Western Union alum starts digital bank for low-income Americans
Rellevate, a startup founded by former Western Union executive Stewart Stockdale, is forming a digital bank designed for people who make $10 to $25 per hour and live paycheck to paycheck.
A growing number of new companies are focused on this underserved market. Even, Digit, Tally, Earnin and other fintech startups all aim to help hourly workers cope with fluctuating incomes and cash flow problems that often lead to bank overdraft fees or costly trips to payday lenders.
Rellevate has a team of financial services veterans, partnerships with Visa and a bank it has yet to name publicly, as well as international payments capability. On Monday, it is announcing that it will use core processing software from Technisys. Rellevate will offer a debit card, payday advances, bill pay and international payments that will be sold as a package through employers. It plans to go live at the end of the first quarter.
Mark Parsells, a Rellevate investor who is founder and managing general partner at Montpelier Ventures, said he has known Stockdale for years and has long been interested in financial inclusion. Parsells said he liked the idea of offering people more affordable alternatives to payday loans.
“This is making banking services available to people who otherwise would not have access,” said Parsells, who was also an online banking executive at Citigroup. “That's really what attracted me to this.”
Stockdale has worked at American Express, Mastercard, Conseco and Simon Property Group (a mall operator that issues gift cards). He was president of consumer financial services at Western Union; he ran the money transfer and payments businesses for the whole company. He was also CEO of J.G. Wentworth, which provides a factoring service of sorts for lower-income people.
“I've been in and around money movement and that middle-market segment for a long time, and I've seen how average Americans deal with banking, how banks view this population, and what are the different vehicles that they have today to move money and access money,” said Stockdale, who is chairman and CEO of Rellevate. “I've worked with payday lenders, check cashers and money transmitters, and the common denominator for those three are onerous fees.”
The people at the bottom of the financial pyramid pay the most, because they are considered more expensive and higher risk, he said.
Stockdale recruited some former colleagues and started building a digital framework around moving and accessing money, including money a person has earned but has not yet been paid.
They forged a partnership with Visa for a debit card and processing of the card. They also partnered with a bank whose name they cannot yet disclose. The bank partner will hold the funds in federally insured accounts.
There will be a real-time bill payment service, so users do not have to worry about whether their utilities are going to be shut off.
The international money transfers let immigrants send money home without paying high fees.
Customer service will be provided through an outsourced call center.
Going through employers
A team of eight salespeople is pitching Rellevate's services to employers. The idea is that offering them to workers could help reduce turnover, improve job satisfaction and save companies from having to provide payday advances as many do today.

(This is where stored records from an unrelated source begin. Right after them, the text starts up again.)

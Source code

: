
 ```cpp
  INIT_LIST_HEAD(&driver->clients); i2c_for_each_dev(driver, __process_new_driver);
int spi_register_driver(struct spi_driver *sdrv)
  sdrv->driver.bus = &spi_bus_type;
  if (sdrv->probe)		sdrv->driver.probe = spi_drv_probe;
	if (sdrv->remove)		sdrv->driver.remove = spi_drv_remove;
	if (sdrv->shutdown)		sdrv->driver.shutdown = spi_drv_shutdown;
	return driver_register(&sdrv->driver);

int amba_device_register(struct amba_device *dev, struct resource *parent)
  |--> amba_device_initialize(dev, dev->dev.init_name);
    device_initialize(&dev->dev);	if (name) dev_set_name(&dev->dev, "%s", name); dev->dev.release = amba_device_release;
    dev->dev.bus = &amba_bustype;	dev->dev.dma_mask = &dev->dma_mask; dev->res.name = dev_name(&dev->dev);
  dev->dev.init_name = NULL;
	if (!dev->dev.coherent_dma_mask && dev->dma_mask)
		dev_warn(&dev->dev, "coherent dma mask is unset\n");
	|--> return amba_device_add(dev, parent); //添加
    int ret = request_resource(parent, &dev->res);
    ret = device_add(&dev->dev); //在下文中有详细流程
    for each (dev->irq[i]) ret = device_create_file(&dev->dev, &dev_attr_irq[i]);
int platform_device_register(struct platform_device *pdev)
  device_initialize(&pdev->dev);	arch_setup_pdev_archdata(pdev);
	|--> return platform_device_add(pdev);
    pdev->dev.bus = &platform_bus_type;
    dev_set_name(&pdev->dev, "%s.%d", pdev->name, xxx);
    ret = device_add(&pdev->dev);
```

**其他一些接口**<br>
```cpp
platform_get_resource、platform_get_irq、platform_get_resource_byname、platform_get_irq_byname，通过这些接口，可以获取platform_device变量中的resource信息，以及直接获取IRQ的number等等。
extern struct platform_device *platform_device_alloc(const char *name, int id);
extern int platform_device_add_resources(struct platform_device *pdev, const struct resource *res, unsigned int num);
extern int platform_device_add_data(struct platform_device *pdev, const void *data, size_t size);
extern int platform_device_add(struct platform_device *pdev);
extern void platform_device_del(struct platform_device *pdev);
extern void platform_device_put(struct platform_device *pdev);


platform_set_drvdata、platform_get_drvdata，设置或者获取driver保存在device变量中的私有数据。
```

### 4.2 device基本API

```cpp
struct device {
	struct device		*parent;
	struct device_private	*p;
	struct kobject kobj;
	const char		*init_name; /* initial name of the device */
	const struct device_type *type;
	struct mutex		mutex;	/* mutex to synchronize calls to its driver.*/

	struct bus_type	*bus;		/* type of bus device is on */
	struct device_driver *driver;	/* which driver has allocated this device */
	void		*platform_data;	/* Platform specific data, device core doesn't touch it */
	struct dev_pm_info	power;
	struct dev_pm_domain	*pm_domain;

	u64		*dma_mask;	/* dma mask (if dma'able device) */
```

Employers will give Rellevate time, attendance and wage data that it will use to let people borrow small amounts like $50 or $100 against their next paycheck. In this respect, Rellevate competes with other providers of early wage access including Earnin, Even, PayActive and DailyPay.
This ability to borrow against their own future paycheck can help employees manage small gaps in their cash flow.
“If you're at the grocery store and you go swipe your card and it says denied because of insufficient funds, we will send you a text immediately asking if you want to access your earned wages, and we'll transfer those instantaneously to you right then and there,” Stockdale said. The funds will be immediately available on the debit card.
Users can use these pay advances four times a month without charge except for the overall $9.99 monthly subscription fee for the account, which employers may subsidize.
Payday advances are controversial for the fees some companies charge and for the idea that they help keep people living beyond their means.
Stockdale argues that once a consumer earns money, it is legally theirs. And education is important, he said.
Technisys is one of a newer round of core banking software providers that run in the cloud. Others include Temenos, Nymbus, Finxact and Infosys.
“Banks are facing these huge transformations, mainly because customers have changed their behaviors and they want to save seamlessly, keep their money seamlessly and make payments in a human, easy and seamless way,” said German Pugliese Bassi, founder of Technisys. “Banks now need a flexible, open platform that can work within ecosystems where there is more than one vendor building all the capabilities.”
Technisys’s software is cloud-based, uses application programming interfaces and is flexible enough to handle changes in days or weeks, he said.
The company already has three U.S. bank clients, Pugliese Bassi said.
He said he expects Rellevate to be up and running in about 12 weeks.